AIM OF THE EXERCISE
Look through the entries for the string "metre", and copy each line that holds it.

(Dataset entries)
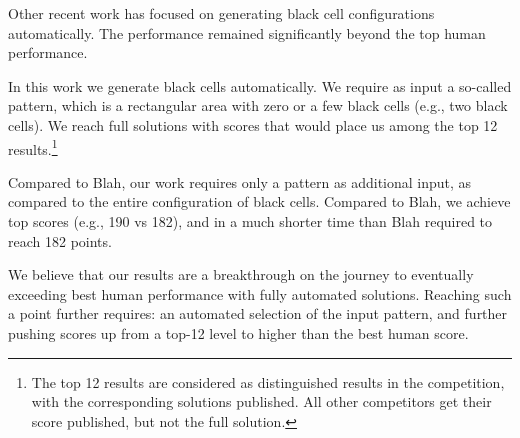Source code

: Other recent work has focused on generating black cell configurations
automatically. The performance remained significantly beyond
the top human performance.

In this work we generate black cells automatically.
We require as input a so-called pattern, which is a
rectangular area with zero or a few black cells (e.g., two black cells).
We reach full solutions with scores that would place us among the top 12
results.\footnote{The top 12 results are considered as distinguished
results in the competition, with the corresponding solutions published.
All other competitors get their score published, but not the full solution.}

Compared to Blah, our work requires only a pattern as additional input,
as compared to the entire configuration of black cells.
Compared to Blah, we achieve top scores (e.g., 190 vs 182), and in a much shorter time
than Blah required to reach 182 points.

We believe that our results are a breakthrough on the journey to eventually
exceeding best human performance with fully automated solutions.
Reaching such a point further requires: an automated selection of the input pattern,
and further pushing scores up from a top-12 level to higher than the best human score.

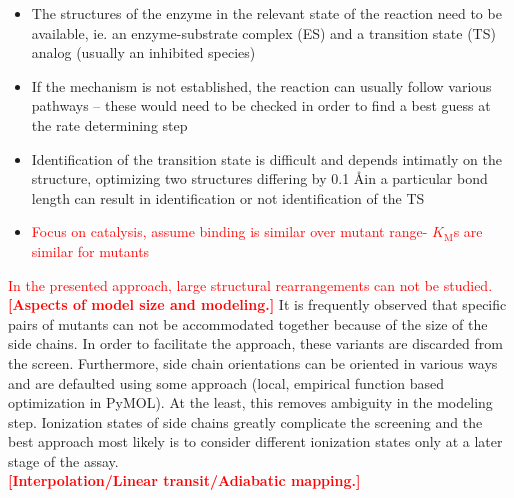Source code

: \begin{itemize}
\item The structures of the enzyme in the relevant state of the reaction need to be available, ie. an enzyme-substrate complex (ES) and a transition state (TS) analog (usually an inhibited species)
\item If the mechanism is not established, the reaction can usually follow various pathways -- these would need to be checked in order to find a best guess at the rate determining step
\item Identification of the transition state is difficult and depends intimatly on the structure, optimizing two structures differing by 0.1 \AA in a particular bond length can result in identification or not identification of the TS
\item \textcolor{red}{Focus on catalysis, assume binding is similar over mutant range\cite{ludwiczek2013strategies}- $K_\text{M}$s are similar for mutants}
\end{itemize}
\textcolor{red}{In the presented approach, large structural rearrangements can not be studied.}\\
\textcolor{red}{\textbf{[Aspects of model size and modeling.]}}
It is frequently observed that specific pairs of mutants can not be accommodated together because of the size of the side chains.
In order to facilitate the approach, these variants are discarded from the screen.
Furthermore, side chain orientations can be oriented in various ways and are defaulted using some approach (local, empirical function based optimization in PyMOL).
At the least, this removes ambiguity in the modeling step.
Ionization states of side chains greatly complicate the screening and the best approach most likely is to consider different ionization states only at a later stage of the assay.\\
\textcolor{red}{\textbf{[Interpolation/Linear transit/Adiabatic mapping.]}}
---
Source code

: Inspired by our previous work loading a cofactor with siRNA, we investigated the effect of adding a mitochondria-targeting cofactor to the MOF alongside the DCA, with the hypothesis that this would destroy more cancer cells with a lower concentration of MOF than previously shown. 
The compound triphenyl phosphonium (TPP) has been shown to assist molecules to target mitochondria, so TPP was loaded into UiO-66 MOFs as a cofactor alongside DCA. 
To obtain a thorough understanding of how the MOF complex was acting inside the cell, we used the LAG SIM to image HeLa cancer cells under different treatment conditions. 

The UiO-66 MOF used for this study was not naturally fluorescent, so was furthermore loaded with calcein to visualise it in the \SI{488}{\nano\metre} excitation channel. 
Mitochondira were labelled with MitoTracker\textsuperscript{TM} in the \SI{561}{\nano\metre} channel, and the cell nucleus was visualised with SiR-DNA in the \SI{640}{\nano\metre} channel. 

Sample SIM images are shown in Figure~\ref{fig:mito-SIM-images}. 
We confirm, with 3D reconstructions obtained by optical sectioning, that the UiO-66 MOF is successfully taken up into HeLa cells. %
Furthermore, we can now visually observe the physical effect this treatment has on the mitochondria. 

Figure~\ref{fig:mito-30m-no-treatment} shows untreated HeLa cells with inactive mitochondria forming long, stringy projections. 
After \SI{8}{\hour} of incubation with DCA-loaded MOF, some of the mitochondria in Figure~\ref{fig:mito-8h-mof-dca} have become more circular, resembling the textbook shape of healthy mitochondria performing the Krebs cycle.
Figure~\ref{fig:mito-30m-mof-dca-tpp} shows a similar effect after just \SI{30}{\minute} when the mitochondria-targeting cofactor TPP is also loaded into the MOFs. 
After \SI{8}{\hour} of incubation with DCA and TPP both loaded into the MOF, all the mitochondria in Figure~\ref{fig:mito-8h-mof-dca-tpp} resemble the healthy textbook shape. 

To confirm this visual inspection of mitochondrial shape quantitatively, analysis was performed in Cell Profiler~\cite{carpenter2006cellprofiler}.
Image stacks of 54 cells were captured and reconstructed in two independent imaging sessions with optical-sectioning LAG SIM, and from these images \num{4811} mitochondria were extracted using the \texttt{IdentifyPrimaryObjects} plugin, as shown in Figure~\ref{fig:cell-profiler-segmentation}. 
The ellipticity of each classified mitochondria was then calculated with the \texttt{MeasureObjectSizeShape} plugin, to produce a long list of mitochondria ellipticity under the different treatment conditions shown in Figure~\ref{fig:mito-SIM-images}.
--
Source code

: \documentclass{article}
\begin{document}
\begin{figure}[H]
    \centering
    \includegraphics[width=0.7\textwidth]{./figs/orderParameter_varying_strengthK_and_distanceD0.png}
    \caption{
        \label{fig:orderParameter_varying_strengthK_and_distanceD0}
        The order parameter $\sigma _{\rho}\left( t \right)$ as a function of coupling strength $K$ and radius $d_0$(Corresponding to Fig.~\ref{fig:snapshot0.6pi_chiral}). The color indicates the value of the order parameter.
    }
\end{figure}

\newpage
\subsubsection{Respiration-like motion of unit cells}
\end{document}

RESPONSE TO THIS EXERCISE
The UiO-66 MOF used for this study was not naturally fluorescent, so was furthermore loaded with calcein to visualise it in the \SI{488}{\nano\metre} excitation channel. 
Mitochondira were labelled with MitoTracker\textsuperscript{TM} in the \SI{561}{\nano\metre} channel, and the cell nucleus was visualised with SiR-DNA in the \SI{640}{\nano\metre} channel. 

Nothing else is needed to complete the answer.